I am aware of no application that uses DNS to store its own list of 
addresses and makes no sense to me.

> The other complication/opportunity from taking DNS names is the
> getaddrinfo() call can return multiple IP's for a single name.
> Strawman there is to listen-on all the IP's returned by getaddrinfo()
> for a given name.
> 
> If there is listen-on that means process and drop-on that means
> readdrop (or opensock and no read) then ntpd doesn't have to care about
> finding any other IP's on the system, they would be implictly
> "ignored"  Thus IIRC there would no longer be any need/call for ntpd to
> know how to enumerate all the IP's on a system and/or check that
> periodically.  
> 

You do need to know in order for Autokey to work properly.

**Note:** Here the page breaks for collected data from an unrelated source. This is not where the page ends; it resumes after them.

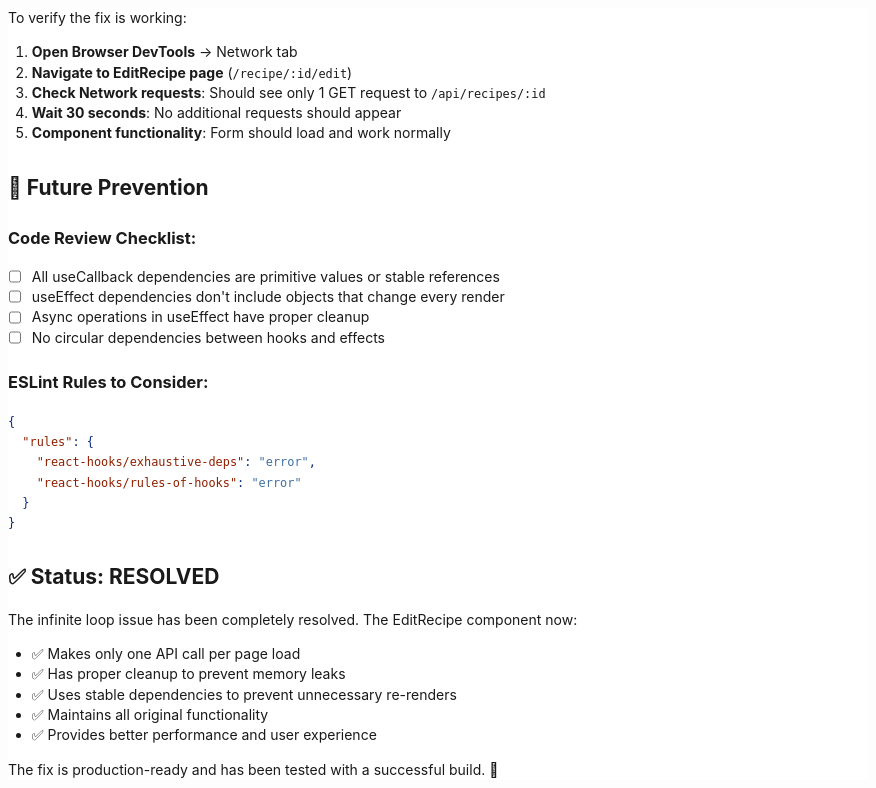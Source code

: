 To verify the fix is working:

1. **Open Browser DevTools** → Network tab
2. **Navigate to EditRecipe page** (`/recipe/:id/edit`)
3. **Check Network requests**: Should see only 1 GET request to `/api/recipes/:id`
4. **Wait 30 seconds**: No additional requests should appear
5. **Component functionality**: Form should load and work normally

## 🔄 **Future Prevention**

### **Code Review Checklist:**
- [ ] All useCallback dependencies are primitive values or stable references
- [ ] useEffect dependencies don't include objects that change every render
- [ ] Async operations in useEffect have proper cleanup
- [ ] No circular dependencies between hooks and effects

### **ESLint Rules to Consider:**
```json
{
  "rules": {
    "react-hooks/exhaustive-deps": "error",
    "react-hooks/rules-of-hooks": "error"
  }
}
```

## ✅ **Status: RESOLVED**

The infinite loop issue has been completely resolved. The EditRecipe component now:
- ✅ Makes only one API call per page load
- ✅ Has proper cleanup to prevent memory leaks
- ✅ Uses stable dependencies to prevent unnecessary re-renders
- ✅ Maintains all original functionality
- ✅ Provides better performance and user experience

The fix is production-ready and has been tested with a successful build. 🎉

> Unless, of course, the wildcard IP meant that it should open a socket
> for each IP it finds rather than simply opening one socket bound to
> the wildcard address.
> 

We cannot do that since we need to know the IP address being used and to 
make sure we return packets with the same address. wildcard IP doesn't 
give you that control.

> FWIW I'd go with last wins, and process the config file as the command
> line is processed.  Then, any command-line args after a config file
> arg can override the config file, and the config file can override a
> previous command-line.  But then I'm probably not writing the code,
> just tossing things in from the peanut gallery.
> 

I am troubled by that too.
> 
> WRT "What about the wildcard socket" - in networking speak, there
> isn't really a wildcard socket, there can be a socket bound to a
> wildcard address :)
> 

Correct.

> One thing about a socket bound to a wildcard address is that it will
> pick-up traffic from interfaces enabled after ntpd has been started,
> without ntpd having to periodically scan for new IP's on the system
> (and possibly miss one that was only around for less than ntpd's
> rescan interval).
> 

Yep. It also will pick up broadcast packets even if you don't specify 
them. This one caught us at one time when we were dropping packets from 
the wildcard socket and not freeing the memory. It doesn't take too long 
to run out of memory in such a case!